The seven different contracts totaled $16,416,433. That was under the district’s projections and means the district won’t have to eliminate pieces of the project to stay under budget.
The district will celebrate the ground-breaking of the project with a 6 p.m. ceremony on Oct. 15 just before the Board of Education meeting. The ground-breaking will be behind the junior-senior high school near the soccer fields. That area is where an addition for the cafeteria and kitchen will go.
The board approved the following bids tonight:
General trades – Allied Builders, Inc. of Brockport for $4,987,000.
Roofing – Elmer W. Davis of Rochester for $5,782,177.
Drywall – Accurate Acoustical Corp. of Victor for $1,144,000.
Plumbing – Michael A. Ferrauilo Plumbing & Heating of Rochester for $468,000.

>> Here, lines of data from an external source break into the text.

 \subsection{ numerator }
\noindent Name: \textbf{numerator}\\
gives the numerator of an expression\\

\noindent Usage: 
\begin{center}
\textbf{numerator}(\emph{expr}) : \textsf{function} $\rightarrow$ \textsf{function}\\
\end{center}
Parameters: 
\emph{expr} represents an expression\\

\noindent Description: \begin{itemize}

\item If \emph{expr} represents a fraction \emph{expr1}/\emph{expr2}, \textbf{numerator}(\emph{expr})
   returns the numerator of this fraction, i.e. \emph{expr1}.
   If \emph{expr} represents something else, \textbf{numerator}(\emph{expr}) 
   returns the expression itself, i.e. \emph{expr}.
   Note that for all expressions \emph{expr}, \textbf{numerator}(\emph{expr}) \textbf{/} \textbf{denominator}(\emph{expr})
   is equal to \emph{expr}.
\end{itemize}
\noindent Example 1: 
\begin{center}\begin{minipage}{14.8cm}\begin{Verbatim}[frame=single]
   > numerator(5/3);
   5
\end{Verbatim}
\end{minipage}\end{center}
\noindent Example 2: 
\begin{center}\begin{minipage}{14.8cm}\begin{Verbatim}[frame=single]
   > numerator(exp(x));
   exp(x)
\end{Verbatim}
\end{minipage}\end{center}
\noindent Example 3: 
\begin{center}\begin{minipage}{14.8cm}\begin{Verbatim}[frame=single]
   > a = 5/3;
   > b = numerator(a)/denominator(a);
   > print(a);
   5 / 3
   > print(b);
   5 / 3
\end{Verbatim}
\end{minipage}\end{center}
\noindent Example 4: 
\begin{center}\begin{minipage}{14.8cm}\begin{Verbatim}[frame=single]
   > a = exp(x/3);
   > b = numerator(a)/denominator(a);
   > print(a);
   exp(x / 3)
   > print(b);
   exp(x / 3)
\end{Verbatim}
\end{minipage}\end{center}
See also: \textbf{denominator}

HVAC – Landry Mechancial Contractors of Le Roy for $2,253,500.
Electrical – Kaplan-Schmidt Electric of Rochester for $1,189,000.
Controls – Trane of Rochester for $592,756.

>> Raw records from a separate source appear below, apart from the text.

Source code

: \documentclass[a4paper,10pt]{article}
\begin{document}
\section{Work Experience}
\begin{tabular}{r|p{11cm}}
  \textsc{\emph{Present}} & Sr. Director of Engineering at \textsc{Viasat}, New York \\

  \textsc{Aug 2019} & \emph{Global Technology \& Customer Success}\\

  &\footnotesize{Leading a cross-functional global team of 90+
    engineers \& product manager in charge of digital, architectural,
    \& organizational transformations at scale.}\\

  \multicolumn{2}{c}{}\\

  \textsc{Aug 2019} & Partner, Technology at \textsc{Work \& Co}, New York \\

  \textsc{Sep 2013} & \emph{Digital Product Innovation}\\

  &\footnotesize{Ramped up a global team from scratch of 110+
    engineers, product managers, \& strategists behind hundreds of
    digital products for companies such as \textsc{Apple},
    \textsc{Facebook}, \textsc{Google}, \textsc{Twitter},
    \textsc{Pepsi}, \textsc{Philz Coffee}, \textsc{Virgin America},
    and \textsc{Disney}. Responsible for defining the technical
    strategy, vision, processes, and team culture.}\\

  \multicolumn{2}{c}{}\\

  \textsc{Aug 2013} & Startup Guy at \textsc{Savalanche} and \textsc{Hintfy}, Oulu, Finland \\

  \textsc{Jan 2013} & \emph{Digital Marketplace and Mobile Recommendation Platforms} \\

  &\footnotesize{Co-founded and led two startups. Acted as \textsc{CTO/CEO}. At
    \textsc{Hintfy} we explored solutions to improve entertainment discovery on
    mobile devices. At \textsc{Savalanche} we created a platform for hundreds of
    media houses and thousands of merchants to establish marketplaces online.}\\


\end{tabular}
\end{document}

When the bids were approved, Board of Education President Nadine Hanlon cracked a wide smile. She was a student at Kendall not long after the open classrooms were constructed. The project will make all of the classrooms enclosed, as well as tackling numerous other upgrades.
“It’s very exciting,” Hanlon said. “It’s exciting for me to see the transition.”
The project includes new roofs for both school buildings, as well as energy efficient improvements, heating and ventilation work, and updated security measures. Both sites will also see improvements to parking lots and sidewalks.
The junior-senior high school was built in 1971 in an “open classroom” model that didn’t include contained classrooms. The school includes partitions to try to reduce noise and hallway distractions. The capital project would give all the classrooms four walls and their own door.
Kendall residents approved the $25 million capitol project in May 2013. The district has been working with the State Education Department since then on the final designs for the work.
The construction bids do not include costs for architectural fees, construction management, legal fees and other non-construction costs.
Contractors are scheduled to start work on the project Oct. 27, beginning in the back cafeteria of the junior-senior high school, as well as some of the underground infrastructure work at the elementary school.
Crews will continue to work in wings of the junior-senior high school during the winter and spring, with contractors busy next summer so the buildings are ready for the new 2015-16 school year next September. The project will be substantially complete then, with the final work planned for the summer of 2016.
The capitol project will be 90 percent funded with state aid. Kendall’s local share already is saved in a capital reserve account.